また、ニューヨーク州にあるマウントサイナイ・アイカーン医科学校の疫学研究所が発表した論文によると、メキシコの子どもたちの尿からグリホサートが検出されている。この論文は「環境健康ジャーナル(Journal Environmental Journal)」2020年11月12日号に掲載された。論文は過去2年に発表された、メキシコの地方に住む子どもの尿を調査した5本の論文を分析したもの。アグア・カイエンテ地域に住む192人の子どものうち73%に、数値としてはっきりわかるほど尿が汚染されていた。アウアカパンに住む子ども89人の調査では、全員からグリホサートが検出された。研究者は、グリホサートによる汚染拡大の実態は深刻だと指摘している。〔US Right to know 2020/11/23〕

●省庁動向
●種苗法改正案が可決成立

 12月2日、種苗法改正案が可決成立した。この法改正の目的は、これまで登録品種の一部に限られていた作物の自家採種・増殖禁止を全作物に拡大し、罰則を強化することにある。日本で開発された品種が海外に流出していることを理由に、政府は改正に動いてきた。
種苗法は、UPOV条約(植物の新品種の保護に関する国際条約)の国内法である。1980年代に入り新品種開発が遺伝子組み換え技術中心になり、その保護強化を主要目的に1991年にUPOV条約が改正され、知財保護の範囲が大幅に拡大された。その際、それまで一部にとどまっていた保護の対象を全植物種に拡大し、従来は権利が及ばなかった収穫物にまで権利が及ぶようになった。
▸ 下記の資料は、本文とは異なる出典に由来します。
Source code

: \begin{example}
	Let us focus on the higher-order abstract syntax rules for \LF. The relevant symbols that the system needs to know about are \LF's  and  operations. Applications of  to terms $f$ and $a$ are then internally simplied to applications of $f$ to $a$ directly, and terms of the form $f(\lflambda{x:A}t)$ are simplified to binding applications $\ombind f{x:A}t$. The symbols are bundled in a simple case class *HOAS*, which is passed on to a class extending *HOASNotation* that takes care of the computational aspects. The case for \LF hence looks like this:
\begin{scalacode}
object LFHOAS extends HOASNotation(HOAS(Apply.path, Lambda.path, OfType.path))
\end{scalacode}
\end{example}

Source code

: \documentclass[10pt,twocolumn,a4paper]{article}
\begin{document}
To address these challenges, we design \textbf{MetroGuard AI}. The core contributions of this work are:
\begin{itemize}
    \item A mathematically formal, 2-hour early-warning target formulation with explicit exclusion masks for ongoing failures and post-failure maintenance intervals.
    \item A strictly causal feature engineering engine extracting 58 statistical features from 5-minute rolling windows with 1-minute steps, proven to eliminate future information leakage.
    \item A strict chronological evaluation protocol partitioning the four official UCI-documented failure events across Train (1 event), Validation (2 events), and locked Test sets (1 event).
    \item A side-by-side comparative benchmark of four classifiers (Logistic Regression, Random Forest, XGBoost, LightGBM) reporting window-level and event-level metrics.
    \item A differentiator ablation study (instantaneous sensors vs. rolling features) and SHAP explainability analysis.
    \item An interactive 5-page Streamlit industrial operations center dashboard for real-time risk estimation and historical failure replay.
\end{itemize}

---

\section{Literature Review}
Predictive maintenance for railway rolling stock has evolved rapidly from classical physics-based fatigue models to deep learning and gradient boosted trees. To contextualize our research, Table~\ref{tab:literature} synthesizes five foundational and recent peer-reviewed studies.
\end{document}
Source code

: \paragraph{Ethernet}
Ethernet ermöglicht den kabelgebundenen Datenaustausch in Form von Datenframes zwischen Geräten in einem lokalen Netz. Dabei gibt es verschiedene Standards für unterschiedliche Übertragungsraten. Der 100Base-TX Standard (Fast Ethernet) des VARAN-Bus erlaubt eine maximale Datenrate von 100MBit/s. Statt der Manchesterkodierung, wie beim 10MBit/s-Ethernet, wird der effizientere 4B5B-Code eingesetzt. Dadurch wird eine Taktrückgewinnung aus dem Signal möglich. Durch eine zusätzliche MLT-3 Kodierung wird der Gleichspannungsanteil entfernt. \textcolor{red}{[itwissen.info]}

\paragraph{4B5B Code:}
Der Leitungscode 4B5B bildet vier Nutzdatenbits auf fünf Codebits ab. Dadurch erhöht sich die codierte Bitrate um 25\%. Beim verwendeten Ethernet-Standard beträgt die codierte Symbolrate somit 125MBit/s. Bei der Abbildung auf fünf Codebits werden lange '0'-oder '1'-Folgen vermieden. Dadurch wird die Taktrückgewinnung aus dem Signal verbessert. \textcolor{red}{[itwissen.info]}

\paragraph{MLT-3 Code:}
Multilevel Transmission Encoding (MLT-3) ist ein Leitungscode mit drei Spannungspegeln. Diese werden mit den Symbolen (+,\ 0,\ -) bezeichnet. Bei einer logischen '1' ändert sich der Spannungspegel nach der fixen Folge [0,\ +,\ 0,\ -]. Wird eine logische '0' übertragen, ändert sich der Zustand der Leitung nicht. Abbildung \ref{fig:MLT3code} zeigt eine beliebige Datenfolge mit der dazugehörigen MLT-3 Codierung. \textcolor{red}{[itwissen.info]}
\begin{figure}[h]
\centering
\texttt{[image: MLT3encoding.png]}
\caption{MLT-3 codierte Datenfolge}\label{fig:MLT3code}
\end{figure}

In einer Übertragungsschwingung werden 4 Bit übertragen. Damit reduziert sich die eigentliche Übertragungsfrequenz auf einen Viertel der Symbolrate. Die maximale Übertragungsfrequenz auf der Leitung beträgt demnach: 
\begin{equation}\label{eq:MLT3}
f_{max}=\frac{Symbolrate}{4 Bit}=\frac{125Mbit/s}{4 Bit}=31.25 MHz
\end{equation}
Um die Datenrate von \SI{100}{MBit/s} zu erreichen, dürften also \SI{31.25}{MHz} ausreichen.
こうして登録品種の権利の範囲は種子や加工食品にまで及ぶようになり、自家採種・増殖は原則禁止となったが、各国の裁量で禁止作物を指定できることから、日本では長い間一部の作物の禁止にとどめていた。条約改正に基づき日本は1998年に種苗法を改正し、新品種保護を強化した。
今回の種苗法改正では禁止作物をすべての植物に拡大し、加えて罰則を強化した。目的はゲノム編集技術という新たな技術を用いた新品種開発が進められるなかで、いっそう重要になってきた知的財産権の強化である。